Motorsport management simulation games have always had an audience, from Edward Grabowski’s Grand Prix Manager and Grand Prix World in the nineties to PlaySport Games’ Motorsport Manager – as deservingly popular as it was unimaginatively titled – in 2016. But it’s been too long since players could step into the role of team principal and lead one of the ten official F1 teams in the world championship. Until now, that is.
After two years of development having been announced at a time when the first wave of Covid began to crash across the world, Frontier Games will tomorrow release for early access players F1 Manager 2022 – the first edition of a new multi-year series of F1 management sims across PC, PlayStation and Xbox consoles.
From the moment F1 Manager 2022 loads up for the first time, it’s striking just how much the game feels like a true Formula 1 title. The archive race footage straight from FOM and the eerily well-modelled driver faces that greet you at the title screen are a far preferable sight when starting an F1 to a random assortment of dripped-out characters such as EA’s F1 22 offers with its F1 Life mode.
As you would assume, F1 Manager allows you to become team principal of any of the ten teams and try to lead them to the world championship over the course of multiple seasons. You have control over driver line-ups, technical personnel, car development, finances and cost cop management as well as your team’s factory and facilities. You even get to vote on behalf of your team for regulation changes affecting points allocations, wind tunnel testing time and more.
If you’re the kind of player who prefers casual action to slower paced, longer term gameplay investments, think hard about whether F1 Manager is the game for you.

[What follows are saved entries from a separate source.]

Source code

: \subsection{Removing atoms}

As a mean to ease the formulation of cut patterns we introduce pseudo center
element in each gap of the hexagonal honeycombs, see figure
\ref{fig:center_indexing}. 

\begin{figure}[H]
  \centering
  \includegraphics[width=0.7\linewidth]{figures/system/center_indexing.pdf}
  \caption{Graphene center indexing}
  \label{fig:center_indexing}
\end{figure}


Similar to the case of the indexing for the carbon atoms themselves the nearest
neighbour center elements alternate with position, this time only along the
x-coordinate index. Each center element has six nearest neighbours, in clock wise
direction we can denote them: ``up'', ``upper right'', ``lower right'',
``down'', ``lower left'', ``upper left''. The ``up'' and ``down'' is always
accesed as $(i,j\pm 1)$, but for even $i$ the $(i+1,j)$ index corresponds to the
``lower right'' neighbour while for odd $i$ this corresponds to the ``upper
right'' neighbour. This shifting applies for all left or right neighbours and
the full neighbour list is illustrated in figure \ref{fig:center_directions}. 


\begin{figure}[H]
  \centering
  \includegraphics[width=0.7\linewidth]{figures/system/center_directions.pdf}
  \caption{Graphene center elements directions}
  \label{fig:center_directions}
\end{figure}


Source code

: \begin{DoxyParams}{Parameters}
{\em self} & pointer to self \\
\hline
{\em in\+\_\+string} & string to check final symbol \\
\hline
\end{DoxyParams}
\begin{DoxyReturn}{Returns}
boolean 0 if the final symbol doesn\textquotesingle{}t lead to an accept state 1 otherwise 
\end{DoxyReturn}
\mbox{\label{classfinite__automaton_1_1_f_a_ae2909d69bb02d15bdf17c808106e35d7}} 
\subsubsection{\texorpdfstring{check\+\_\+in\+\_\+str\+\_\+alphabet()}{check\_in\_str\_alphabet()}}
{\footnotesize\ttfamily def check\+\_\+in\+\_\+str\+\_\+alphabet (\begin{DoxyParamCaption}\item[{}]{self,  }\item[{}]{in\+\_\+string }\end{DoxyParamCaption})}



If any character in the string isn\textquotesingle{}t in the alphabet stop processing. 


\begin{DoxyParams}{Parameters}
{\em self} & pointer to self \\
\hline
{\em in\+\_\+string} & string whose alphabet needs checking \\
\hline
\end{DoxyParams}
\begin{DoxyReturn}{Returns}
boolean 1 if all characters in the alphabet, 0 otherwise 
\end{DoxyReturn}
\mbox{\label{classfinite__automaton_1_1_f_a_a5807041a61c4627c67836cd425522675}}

Because with so much to consider when running a world championship Formula 1 team, there is an intimidating level of data and information to have to consider.
By far one of the most impressive aspects of F1 Manager is how authentically it recreates the world of Formula 1 in its simulation. Every driver, every race engineer, every head of aerodynamics and every technical chief across F1, Formula 2 and FIA Formula 3 are represented and rated in the game.
If you want to sign Peter Bonnington to your team, you can. If you want to let Lewis Hamilton go at the end of his contract and replace him with Theo Pourchaire, you can. If you want to sign Arthur Leclerc from F3 to Ferrari’s reserve driver role alongside his older brother, that’s your call to make. The effort that has gone into making the world of F1 Manager feel like a genuine simulation of the sport players know and love will be very appreciated.
Naturally, it’s easy to feel worried about being overwhelmed by the multitude of areas to manage. However, F1 Manager 2022 does an admirable job of gamifying the complexities of modern Formula 1, while still remaining true to life. Downforce generated by your car is measured in kilonewtons, cornering performance is measured by maximum g-force, CFD testing is measured in Mega Allocation Unit hours (MAUh) and you are limited by aerodynamic testing restrictions relative to your previous championship position, just like real life. Yet if that sounds complicated and confusing, you don’t need to worry.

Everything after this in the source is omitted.